Taxes are easy to forget, costing thousands of dollars worth of assets that would otherwise be adequate dividend investments. You have to pay taxes on the dividends you earn if you hold your dividend shares in a standard brokerage account. Your tax rate depends on how much money you earn and can range from 0% to 20% if your dividends are within the limits of what is considered "eligible". The average rate for individuals is 15%.

Even value stocks can be risky.

The stock market has many moving elements, and only a professionally trained stock analyst can attempt to predict which companies will prosper and which will fail over the long term. People don't wait for the US government to default on its debts, so US Treasuries are often seen as "risk free" assets.

Remember that higher returns are not always better.

Buying a dividend stock just because of its high yield is one of the most common mistakes investors make. A stock's dividend yield is only a small part of the big picture that investors need to consider. More specifically, you need to decide whether a high dividend yield is because the stock is cheap or because the company is struggling.

Determining the correct asset allocation can take some time.

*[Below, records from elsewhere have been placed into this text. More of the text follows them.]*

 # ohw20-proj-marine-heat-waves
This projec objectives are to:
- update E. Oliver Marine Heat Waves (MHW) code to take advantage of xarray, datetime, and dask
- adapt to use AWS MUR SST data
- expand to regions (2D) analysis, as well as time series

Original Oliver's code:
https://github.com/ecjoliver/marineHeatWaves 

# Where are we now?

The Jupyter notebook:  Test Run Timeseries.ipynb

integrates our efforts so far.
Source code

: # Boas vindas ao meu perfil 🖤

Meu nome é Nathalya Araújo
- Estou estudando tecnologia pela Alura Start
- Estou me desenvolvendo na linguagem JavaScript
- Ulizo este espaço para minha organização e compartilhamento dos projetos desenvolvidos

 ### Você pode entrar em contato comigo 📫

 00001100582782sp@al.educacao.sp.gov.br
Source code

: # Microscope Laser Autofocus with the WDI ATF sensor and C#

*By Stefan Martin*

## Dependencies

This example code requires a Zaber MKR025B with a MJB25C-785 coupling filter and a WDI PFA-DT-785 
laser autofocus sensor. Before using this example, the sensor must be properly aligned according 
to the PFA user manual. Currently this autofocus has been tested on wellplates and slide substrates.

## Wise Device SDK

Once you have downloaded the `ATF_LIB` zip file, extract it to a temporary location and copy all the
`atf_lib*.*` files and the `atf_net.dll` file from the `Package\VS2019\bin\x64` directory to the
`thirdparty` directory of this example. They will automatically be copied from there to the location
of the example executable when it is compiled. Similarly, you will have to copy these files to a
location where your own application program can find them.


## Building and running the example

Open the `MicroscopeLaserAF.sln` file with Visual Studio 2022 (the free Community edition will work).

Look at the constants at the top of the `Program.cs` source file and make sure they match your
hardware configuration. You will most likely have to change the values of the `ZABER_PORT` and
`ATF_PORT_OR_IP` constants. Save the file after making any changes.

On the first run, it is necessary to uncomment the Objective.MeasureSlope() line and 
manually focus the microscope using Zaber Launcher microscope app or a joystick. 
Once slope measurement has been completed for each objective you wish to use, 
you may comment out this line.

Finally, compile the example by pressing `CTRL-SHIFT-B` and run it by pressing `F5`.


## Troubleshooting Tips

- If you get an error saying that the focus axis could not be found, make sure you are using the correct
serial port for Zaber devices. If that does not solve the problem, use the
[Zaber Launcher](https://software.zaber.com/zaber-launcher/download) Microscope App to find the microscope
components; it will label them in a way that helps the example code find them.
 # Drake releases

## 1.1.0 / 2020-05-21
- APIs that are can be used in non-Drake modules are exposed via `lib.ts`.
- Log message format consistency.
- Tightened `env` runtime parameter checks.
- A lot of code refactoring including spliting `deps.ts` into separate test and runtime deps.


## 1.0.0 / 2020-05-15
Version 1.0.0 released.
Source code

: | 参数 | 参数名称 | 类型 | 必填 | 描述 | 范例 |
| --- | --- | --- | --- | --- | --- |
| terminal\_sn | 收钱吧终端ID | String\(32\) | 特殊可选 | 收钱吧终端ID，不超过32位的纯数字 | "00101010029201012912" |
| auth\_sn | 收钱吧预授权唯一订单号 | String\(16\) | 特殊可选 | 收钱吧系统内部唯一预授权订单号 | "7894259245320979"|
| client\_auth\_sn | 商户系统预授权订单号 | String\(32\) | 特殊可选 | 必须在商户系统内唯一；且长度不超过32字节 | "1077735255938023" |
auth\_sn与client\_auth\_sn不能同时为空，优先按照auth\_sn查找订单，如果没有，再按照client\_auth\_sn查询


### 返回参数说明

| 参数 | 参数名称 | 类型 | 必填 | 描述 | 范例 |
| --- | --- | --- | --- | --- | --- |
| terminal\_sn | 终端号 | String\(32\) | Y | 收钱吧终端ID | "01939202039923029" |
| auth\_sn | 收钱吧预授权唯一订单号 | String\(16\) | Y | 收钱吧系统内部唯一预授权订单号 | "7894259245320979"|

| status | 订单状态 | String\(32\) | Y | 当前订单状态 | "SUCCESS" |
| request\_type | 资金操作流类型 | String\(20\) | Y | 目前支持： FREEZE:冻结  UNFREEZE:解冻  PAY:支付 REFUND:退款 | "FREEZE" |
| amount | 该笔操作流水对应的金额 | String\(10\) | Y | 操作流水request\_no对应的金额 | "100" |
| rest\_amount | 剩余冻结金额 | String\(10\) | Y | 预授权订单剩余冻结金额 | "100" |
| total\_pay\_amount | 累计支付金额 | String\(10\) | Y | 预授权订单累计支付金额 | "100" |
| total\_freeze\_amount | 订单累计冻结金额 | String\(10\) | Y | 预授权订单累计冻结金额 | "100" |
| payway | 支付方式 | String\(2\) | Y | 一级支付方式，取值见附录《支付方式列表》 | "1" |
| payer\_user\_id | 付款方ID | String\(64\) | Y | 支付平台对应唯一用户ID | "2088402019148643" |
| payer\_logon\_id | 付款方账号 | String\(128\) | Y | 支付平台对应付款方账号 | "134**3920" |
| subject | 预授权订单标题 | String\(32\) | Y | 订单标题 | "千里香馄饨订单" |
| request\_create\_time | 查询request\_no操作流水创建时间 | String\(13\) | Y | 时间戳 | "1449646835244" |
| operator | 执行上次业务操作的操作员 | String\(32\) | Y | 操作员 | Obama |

What's the best way to separate investments into those that pay dividends and those that act as a hedge against market volatility? Unfortunately, that depends on how risk tolerant you are. A company's ability to pay dividends is not guaranteed. They may change or even abandon their dividend payment practices.

final result

In short, dividend growth stocks are like the trusty grandfather of your retirement portfolio, providing a steady stream of income you can always count on, even when the market is exploding into a frenzy. These stocks are the ideal blend of sugar and spice as they offer the potential for capital appreciation and help to hedge against inflation. So if you want to enjoy your senior year and retire in style, consider adding some dividend growth stocks to your portfolio. After all, who doesn't appreciate a little extra money to spend on that luxurious yacht or private island you've always wanted?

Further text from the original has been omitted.